Michael Levy a déclaré à la Treizième chaîne que son frère Or, qui apparaît dans la vidéo, semblait être recouvert du sang d’Eynav, son épouse.
« Ce qui m’a sauté aux yeux en premier, c’est la terreur qu’il y a dans son regard, la peur qui se lit sur son visage. J’ai remarqué qu’il était recouvert du sang de son épouse Eynav, qui a été assassinée le 7 octobre. Il a été obligé de regarder son assassinat de ses propres yeux dans l’abri anti-aérien. »
Le fils du couple, Almog, fêtera son anniversaire mardi sans ses parents.
« C’est bouleversant », a confié Michael Levy devant les caméras de la Treizième chaîne. « Il n’arrête pas de demander où sont Or et Eynav ; il veut les voir et nous n’avons aucune réponse à lui apporter. »
« C’est tout simplement impossible de dire quelque chose de pareil à un si petit enfant. Il veut simplement que sa maman et son papa fêtent son anniversaire avec lui mais malheureusement, cela n’arrivera pas », a-t-il continué.
Le petit garçon a été confié aux soins de ses grands-parents.
« C’est triste à dire mais j’ai parfois le sentiment que les gens ont besoin d’une piqûre de rappel, que le gouvernement doit se rappeler que les otages sont encore là-bas, qu’ils sont encore vivants mais que le temps presse pour eux », a poursuivi Levy. « J’ai l’impression que nos cris ne sont pas entendus, que la discussion porte dorénavant sur ‘le prix à payer’ dans le cadre d’un accord. Mais quel est le prix d’une vie humaine ? Quel est donc ce prix pour un enfant de trois ans qui fête son anniversaire sans ses parents, qui supplie de pouvoir enfin voir son père ?, » a-t-il interrogé.
Levy a dit qu’il souhaitait qu’en voyant la séquence, les membres du gouvernement « observent la terreur qui se lit sur les visages d’Or, de Hirsch et d’Ely – une terreur qui rappelle qu’ils ont été abandonnés, le 7 octobre, et que c’est le devoir du gouvernement de les ramener auprès de leurs familles aussi rapidement que possible ».

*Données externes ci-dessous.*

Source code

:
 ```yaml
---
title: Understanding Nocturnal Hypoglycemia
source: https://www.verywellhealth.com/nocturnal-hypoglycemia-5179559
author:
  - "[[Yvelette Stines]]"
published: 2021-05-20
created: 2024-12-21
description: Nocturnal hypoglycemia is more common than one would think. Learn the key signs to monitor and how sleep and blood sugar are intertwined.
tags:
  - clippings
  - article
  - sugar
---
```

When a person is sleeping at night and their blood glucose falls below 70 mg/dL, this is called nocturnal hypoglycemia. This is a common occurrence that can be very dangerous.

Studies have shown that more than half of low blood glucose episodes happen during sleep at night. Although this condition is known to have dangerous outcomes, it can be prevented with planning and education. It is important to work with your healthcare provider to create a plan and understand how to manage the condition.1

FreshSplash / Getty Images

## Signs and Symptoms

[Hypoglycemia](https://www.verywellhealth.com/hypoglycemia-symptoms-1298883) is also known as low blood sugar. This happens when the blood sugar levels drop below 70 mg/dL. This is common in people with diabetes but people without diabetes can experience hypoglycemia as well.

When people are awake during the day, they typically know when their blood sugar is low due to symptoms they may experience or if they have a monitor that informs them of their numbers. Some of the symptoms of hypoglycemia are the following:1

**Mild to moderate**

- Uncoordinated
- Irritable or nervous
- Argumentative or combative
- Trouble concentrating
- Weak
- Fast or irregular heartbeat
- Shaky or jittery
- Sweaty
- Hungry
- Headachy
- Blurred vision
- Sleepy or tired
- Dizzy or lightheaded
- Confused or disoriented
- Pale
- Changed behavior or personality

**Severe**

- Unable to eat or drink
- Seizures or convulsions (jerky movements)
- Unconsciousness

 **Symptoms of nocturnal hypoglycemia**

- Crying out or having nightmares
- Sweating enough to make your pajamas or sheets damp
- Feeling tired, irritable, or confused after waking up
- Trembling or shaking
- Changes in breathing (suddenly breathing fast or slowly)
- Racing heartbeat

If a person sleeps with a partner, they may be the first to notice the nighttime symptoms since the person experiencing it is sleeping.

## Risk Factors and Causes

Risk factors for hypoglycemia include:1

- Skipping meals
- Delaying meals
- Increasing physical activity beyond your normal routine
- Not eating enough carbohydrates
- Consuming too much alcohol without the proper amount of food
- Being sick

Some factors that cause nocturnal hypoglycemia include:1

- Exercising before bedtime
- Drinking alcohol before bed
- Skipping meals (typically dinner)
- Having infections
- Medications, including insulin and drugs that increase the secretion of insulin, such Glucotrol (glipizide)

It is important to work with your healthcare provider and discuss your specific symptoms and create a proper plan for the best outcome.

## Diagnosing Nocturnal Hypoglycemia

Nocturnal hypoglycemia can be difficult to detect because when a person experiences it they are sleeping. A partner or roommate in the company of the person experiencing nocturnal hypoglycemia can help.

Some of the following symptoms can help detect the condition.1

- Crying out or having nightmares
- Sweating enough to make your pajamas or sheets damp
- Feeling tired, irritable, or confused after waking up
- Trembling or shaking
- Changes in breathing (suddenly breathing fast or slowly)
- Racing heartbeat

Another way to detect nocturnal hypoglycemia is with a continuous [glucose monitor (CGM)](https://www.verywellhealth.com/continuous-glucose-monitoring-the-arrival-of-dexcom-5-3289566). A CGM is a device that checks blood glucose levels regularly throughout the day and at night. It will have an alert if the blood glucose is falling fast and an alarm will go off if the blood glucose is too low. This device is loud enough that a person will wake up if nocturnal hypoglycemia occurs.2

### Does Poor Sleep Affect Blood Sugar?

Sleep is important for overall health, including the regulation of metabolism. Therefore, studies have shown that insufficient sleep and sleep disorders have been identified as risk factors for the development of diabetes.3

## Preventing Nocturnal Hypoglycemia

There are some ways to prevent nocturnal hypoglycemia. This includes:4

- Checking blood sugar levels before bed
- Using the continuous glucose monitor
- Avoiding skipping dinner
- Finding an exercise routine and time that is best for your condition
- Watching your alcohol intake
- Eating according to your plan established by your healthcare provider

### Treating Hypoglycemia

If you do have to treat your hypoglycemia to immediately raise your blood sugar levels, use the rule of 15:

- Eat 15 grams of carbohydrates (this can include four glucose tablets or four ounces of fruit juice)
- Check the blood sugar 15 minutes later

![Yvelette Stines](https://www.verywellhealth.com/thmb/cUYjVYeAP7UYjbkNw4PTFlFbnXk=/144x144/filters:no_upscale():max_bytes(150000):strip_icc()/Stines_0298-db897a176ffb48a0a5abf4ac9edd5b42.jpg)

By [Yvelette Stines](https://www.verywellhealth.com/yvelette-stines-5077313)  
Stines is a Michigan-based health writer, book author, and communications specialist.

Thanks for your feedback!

Sigi Cohen, la mère d’Eliya Cohen, 26 ans, évoquant les terroristes apparaissant sur les images devant les caméras de la chaîne Kan, a déclaré que « leur perversité est visible ».
Elle aussi a rejeté les paroles prononcées par Netanyahu concernant un accord partiel sur les captifs.

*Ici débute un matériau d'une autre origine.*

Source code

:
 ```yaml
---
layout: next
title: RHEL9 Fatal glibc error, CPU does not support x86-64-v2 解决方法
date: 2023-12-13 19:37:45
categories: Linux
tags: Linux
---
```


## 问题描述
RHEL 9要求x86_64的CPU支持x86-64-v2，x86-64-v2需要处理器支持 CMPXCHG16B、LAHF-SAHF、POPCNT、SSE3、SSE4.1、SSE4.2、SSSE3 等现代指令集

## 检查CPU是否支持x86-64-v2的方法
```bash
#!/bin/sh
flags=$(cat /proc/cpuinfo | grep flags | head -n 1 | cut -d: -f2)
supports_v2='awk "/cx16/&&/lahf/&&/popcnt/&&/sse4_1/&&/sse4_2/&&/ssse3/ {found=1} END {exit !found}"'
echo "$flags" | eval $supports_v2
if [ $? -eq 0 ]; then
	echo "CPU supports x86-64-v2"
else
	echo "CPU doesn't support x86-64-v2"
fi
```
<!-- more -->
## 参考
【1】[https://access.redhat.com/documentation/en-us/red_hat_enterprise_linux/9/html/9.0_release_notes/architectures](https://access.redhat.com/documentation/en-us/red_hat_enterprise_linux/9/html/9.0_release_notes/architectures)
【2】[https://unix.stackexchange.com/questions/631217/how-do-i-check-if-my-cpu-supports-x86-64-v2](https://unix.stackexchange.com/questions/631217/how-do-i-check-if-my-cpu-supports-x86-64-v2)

« Cela serait jouer à la roulette russe. Qui sait qui reviendra ? Et qui prendra la décision ? », a-t-elle interrogé.
Cohen a insisté sur le fait qu’un accord était probablement le seul moyen garantissant la remise en liberté des captifs qui sont encore à Gaza – même si une poignée d’entre eux ont été secourus dans le cadre de l’offensive militaire israélienne en cours dans la bande, une campagne qui vise à détruire le Hamas.
« Si seulement c’était possible – mais cela ne l’est pas », a-t-elle affirmé. « Netanyahu doit faire preuve de leadership. Ma plus grande crainte, c’est que le gouvernement israélien conserve la même attitude parce qu’en ce moment, il n’y a pas d’accord et il n’y a pas de combat. Il doit prendre une décision. Le gouvernement ne peut pas se contenter de ne rien faire en nous laissant dans l’attente ».

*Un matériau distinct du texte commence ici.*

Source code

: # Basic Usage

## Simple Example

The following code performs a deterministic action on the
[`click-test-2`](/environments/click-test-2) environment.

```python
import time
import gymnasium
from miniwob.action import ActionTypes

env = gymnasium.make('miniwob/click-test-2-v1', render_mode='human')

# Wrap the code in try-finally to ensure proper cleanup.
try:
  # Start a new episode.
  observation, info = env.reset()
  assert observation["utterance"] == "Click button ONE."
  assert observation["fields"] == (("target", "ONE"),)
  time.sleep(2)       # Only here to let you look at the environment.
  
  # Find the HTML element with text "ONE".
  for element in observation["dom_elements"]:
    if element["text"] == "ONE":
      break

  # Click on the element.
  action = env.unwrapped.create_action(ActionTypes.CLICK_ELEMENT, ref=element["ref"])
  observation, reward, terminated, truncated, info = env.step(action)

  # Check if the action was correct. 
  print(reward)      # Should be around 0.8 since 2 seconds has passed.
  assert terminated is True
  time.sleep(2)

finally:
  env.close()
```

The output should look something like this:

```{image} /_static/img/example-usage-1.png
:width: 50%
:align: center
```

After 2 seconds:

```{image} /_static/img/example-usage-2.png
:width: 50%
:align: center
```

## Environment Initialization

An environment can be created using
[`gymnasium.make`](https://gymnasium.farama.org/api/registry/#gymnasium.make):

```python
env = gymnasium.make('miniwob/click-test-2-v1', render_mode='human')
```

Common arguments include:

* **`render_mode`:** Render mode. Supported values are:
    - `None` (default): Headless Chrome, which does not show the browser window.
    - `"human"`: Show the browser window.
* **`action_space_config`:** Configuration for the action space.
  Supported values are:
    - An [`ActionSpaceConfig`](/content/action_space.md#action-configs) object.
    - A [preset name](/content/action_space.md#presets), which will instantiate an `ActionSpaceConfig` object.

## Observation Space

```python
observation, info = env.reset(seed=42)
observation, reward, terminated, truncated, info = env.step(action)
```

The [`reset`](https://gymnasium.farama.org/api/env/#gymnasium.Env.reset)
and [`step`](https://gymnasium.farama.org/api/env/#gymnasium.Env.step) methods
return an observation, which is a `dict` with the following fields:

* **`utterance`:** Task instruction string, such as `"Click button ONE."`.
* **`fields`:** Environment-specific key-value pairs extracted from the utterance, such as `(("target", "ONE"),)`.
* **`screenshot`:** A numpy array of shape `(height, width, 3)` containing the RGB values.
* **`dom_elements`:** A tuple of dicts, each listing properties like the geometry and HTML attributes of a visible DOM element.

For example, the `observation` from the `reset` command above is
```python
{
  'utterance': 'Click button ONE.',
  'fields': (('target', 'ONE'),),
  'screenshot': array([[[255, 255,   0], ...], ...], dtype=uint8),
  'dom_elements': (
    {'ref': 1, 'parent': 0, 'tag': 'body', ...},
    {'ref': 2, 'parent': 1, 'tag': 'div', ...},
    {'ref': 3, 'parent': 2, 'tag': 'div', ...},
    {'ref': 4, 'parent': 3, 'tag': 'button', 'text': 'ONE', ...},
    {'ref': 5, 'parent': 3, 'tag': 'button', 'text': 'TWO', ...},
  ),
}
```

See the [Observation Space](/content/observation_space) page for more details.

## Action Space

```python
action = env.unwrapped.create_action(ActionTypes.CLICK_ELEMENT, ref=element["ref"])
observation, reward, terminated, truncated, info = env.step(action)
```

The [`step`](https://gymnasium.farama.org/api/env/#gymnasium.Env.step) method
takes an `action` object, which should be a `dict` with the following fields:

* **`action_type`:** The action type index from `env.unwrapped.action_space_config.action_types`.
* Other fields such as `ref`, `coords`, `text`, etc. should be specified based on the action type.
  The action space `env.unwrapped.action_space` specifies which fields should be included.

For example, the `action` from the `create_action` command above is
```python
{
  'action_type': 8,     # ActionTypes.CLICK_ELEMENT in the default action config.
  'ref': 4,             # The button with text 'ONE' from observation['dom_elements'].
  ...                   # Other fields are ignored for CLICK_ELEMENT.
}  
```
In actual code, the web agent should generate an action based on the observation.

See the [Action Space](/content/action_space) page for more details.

« C’est plus dur chaque jour qui passe », a-t-elle confié. « Et si c’est comme ça pour nous, alors qu’est-ce que cela doit être pour ceux qui sont là-bas ? »
Fustigeant Netanyahu pour ses propos sur un accord partiel, Cohen a estimé que « ceux qui prennent la parole, qu’il s’agisse du Premier ministre ou de qui que ce soit d’autre, doivent comprendre qu’il y a 120 familles pour qui chaque propos est à chaque fois un nouveau séisme ».
Cohen et sa petite amie Ziv Abud, qui se trouvaient aux côtés de la nièce d’Abud et de la petite amie de son neveu, se trouvaient dans un abri anti-aérien. La nièce et le neveu d’Abud avaient été tués et Abud et Cohen s’étaient cachés en se couchant sous les cadavres qui gisaient au sol.
Le président Isaac Herzog a partagé la vidéo sur son compte X, écrivant que « outre le courage incroyable » affiché par les otages, « nous voyons aussi le visage du mal sous la forme des terroristes du Hamas qui ont kidnappé, violé et assassiné des civils innocents ».
« Le monde tout entier doit voir cette cruauté, donner un écho aux cris des otages détenus dans les conditions de captivité barbares par le Hamas, il doit prendre des mesures fermes et se tenir aux côtés d’Israël en appelant à entreprendre toute action en faveur de leur libération », a-t-il ajouté dans sa publication.
Netanyahu, de son côté, a dit dans un communiqué que « les images choquantes de l’enlèvement de Hersh, d’Or et d’Eliya nous déchirent le cœur et elles témoignent encore de la cruauté de l’ennemi que nous nous sommes jurés d’éliminer. Nous n’arrêterons pas la guerre avant d’avoir fait revenir chez eux les 120 otages dans leur totalité ».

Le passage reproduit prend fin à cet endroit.